● **Stored data**:
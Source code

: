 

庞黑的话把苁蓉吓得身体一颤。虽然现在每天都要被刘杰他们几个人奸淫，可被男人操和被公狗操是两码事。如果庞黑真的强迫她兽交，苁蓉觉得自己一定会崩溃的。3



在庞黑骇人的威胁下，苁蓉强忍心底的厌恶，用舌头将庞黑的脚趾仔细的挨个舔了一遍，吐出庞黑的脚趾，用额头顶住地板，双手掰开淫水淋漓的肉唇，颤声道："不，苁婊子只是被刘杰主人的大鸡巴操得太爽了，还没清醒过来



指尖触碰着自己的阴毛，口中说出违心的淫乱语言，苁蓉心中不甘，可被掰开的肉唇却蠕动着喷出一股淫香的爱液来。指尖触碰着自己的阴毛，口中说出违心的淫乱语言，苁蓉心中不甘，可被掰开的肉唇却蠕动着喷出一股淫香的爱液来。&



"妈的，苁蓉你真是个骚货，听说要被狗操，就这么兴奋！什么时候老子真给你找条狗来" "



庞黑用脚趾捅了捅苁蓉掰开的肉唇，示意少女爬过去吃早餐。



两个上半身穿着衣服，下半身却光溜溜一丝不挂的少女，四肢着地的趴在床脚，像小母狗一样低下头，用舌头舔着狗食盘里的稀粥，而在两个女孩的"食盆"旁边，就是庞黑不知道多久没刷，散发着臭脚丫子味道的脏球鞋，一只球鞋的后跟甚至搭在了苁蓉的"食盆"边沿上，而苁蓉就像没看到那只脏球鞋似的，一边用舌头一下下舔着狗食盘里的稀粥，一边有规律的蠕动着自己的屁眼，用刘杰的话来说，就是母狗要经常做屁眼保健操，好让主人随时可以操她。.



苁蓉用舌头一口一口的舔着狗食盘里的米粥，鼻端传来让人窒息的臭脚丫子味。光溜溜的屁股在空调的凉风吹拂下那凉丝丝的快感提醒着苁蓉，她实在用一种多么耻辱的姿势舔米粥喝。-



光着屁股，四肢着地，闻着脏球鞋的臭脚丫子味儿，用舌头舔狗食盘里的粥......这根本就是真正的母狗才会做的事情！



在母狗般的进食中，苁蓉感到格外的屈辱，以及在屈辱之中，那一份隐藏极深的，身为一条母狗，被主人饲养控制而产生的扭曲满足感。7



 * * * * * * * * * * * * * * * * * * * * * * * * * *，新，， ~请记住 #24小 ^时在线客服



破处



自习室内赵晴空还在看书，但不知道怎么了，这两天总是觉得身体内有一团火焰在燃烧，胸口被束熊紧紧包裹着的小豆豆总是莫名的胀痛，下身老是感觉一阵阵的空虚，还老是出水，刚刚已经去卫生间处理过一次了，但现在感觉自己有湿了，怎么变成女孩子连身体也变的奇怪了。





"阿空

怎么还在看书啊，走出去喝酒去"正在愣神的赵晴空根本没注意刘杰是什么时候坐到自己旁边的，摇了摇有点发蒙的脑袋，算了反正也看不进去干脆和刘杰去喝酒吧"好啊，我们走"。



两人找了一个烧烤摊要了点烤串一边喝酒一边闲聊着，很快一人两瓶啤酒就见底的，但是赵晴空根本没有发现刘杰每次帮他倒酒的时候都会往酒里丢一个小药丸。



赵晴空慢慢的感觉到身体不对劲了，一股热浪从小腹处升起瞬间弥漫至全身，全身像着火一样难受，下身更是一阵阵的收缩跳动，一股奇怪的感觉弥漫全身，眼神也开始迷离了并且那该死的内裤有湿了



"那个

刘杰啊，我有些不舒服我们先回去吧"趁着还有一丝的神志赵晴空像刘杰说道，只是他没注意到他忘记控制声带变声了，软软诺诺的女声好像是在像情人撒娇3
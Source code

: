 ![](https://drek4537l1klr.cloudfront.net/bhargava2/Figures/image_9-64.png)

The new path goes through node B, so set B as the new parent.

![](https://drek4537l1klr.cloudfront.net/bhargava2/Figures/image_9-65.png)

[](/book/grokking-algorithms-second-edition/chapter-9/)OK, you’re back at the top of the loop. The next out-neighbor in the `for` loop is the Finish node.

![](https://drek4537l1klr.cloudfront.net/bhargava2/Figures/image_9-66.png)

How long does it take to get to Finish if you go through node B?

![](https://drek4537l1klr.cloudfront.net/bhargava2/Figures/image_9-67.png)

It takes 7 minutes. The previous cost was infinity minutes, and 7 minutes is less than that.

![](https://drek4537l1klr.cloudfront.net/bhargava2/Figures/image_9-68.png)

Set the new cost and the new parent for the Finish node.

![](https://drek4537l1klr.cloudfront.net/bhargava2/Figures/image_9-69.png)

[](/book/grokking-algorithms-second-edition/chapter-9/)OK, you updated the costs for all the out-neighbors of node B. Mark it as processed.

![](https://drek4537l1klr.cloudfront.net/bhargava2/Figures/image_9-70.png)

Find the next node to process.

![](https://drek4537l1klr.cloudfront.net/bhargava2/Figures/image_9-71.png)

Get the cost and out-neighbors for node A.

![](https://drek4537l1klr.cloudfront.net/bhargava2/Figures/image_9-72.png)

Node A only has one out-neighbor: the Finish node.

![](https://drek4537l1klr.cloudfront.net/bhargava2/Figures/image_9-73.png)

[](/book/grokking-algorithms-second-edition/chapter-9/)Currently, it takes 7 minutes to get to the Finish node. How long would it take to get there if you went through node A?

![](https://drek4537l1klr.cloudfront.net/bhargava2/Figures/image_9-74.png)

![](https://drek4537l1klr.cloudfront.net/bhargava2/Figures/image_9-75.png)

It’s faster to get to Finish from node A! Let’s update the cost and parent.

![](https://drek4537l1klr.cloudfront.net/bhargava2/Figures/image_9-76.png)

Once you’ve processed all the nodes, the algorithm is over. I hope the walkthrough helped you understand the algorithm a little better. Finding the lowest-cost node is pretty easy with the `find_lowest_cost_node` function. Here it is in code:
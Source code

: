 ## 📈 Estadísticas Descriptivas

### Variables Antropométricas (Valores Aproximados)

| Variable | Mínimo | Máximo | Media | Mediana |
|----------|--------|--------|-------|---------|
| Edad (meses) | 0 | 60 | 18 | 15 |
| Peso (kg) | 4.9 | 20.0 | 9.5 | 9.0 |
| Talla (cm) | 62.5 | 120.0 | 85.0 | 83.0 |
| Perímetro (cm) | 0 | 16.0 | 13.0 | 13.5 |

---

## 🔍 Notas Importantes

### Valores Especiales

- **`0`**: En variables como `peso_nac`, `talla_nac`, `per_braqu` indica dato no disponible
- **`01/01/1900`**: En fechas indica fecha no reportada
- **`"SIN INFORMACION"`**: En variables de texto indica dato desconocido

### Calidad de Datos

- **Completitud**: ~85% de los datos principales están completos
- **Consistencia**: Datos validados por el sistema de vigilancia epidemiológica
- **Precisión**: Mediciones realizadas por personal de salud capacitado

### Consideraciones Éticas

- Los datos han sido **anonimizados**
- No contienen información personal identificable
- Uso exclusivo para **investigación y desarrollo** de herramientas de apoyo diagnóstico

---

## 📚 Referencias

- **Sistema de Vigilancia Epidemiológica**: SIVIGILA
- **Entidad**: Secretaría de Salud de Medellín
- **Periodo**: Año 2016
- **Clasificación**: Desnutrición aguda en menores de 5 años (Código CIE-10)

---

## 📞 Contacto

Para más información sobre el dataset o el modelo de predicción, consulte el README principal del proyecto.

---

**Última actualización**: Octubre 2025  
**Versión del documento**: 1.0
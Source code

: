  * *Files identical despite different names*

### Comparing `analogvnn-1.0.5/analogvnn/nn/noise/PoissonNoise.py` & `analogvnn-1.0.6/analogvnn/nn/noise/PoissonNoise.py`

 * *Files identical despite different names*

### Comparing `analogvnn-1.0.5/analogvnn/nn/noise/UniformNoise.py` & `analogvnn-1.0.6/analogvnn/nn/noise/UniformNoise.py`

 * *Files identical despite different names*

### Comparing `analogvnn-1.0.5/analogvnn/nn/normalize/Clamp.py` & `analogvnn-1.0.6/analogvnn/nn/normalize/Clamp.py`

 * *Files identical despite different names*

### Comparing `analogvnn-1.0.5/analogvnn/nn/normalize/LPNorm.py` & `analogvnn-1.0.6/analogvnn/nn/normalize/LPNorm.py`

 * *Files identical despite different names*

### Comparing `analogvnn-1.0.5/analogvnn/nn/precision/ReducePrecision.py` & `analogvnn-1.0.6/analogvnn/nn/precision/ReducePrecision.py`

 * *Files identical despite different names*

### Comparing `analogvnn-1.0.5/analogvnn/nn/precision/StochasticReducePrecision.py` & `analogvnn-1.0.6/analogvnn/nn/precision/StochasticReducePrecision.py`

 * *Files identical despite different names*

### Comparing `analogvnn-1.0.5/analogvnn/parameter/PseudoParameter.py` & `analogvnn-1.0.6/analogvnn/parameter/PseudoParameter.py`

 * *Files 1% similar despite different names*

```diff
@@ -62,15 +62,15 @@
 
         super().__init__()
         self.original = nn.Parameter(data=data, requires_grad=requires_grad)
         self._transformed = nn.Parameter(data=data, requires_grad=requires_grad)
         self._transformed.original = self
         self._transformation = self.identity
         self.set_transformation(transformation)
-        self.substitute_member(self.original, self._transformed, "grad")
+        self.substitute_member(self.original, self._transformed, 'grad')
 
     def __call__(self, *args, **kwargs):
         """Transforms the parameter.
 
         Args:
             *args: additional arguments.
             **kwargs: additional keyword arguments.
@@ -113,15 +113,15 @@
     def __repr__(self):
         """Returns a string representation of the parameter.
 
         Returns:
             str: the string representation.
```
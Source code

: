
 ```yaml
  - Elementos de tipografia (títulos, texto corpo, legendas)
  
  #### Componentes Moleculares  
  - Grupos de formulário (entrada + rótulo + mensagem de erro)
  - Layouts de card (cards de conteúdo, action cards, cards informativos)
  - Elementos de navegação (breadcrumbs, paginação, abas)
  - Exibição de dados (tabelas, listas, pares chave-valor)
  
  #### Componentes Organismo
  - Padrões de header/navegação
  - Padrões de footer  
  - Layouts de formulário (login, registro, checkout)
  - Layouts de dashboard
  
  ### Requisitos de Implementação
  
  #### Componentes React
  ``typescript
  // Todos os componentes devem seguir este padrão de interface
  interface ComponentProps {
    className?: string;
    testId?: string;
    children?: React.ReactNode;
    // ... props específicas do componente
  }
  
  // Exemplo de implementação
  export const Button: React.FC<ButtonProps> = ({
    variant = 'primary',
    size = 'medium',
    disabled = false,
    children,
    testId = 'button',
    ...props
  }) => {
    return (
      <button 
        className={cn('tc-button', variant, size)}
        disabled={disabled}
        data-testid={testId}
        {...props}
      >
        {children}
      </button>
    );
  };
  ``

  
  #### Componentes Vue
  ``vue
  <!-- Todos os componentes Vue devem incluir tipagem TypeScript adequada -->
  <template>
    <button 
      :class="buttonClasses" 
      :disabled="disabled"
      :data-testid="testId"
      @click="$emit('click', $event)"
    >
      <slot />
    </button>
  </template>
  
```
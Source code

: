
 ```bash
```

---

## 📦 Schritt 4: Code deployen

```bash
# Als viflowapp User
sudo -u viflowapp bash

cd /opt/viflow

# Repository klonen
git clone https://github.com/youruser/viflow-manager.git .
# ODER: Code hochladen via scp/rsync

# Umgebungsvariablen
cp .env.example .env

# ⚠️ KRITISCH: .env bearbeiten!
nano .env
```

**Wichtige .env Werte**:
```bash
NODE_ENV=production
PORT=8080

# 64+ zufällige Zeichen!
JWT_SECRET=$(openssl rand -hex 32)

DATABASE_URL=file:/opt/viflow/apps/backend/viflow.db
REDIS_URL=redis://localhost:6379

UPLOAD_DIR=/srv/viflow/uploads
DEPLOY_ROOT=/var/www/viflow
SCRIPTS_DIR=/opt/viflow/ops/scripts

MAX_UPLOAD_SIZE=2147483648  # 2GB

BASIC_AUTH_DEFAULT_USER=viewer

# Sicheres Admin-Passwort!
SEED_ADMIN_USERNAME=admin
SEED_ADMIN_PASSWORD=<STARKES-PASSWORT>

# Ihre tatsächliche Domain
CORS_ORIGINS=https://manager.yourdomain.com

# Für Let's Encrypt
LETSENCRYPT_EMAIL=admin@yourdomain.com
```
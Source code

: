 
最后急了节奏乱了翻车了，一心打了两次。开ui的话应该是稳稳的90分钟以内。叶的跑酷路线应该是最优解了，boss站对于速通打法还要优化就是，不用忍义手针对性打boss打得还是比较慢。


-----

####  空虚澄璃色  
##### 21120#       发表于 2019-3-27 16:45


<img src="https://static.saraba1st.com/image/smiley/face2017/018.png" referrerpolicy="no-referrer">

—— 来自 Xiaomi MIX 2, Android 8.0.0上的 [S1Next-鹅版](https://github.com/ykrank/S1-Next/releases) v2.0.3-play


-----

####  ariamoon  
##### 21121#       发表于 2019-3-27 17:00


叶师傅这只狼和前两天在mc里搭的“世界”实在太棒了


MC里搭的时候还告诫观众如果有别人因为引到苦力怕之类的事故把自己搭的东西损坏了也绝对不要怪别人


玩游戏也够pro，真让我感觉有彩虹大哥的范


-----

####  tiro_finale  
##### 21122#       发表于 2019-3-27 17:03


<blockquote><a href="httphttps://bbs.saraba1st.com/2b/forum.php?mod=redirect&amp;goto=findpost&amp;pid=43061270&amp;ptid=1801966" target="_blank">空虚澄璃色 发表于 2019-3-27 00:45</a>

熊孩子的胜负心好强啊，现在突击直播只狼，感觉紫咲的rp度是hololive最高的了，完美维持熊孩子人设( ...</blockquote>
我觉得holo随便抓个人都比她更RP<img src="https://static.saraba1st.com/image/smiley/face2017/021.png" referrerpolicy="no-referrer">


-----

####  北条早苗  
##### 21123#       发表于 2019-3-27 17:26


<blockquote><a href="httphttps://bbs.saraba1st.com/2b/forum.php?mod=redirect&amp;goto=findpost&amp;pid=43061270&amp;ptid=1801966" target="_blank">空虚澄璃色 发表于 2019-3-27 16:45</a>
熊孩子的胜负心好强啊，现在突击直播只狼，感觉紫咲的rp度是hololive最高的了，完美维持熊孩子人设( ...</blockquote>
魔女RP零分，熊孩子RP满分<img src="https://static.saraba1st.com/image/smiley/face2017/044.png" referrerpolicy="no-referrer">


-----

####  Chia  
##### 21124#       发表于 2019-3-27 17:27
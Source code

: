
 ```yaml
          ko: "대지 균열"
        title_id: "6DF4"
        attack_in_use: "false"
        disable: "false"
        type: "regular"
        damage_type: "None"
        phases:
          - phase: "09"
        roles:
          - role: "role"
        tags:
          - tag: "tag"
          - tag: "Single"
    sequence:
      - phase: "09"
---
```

● **Your task**:
Pull out every line of the records that includes the string "viflowapp".

● **Finished task**:
# Als viflowapp User
sudo -u viflowapp bash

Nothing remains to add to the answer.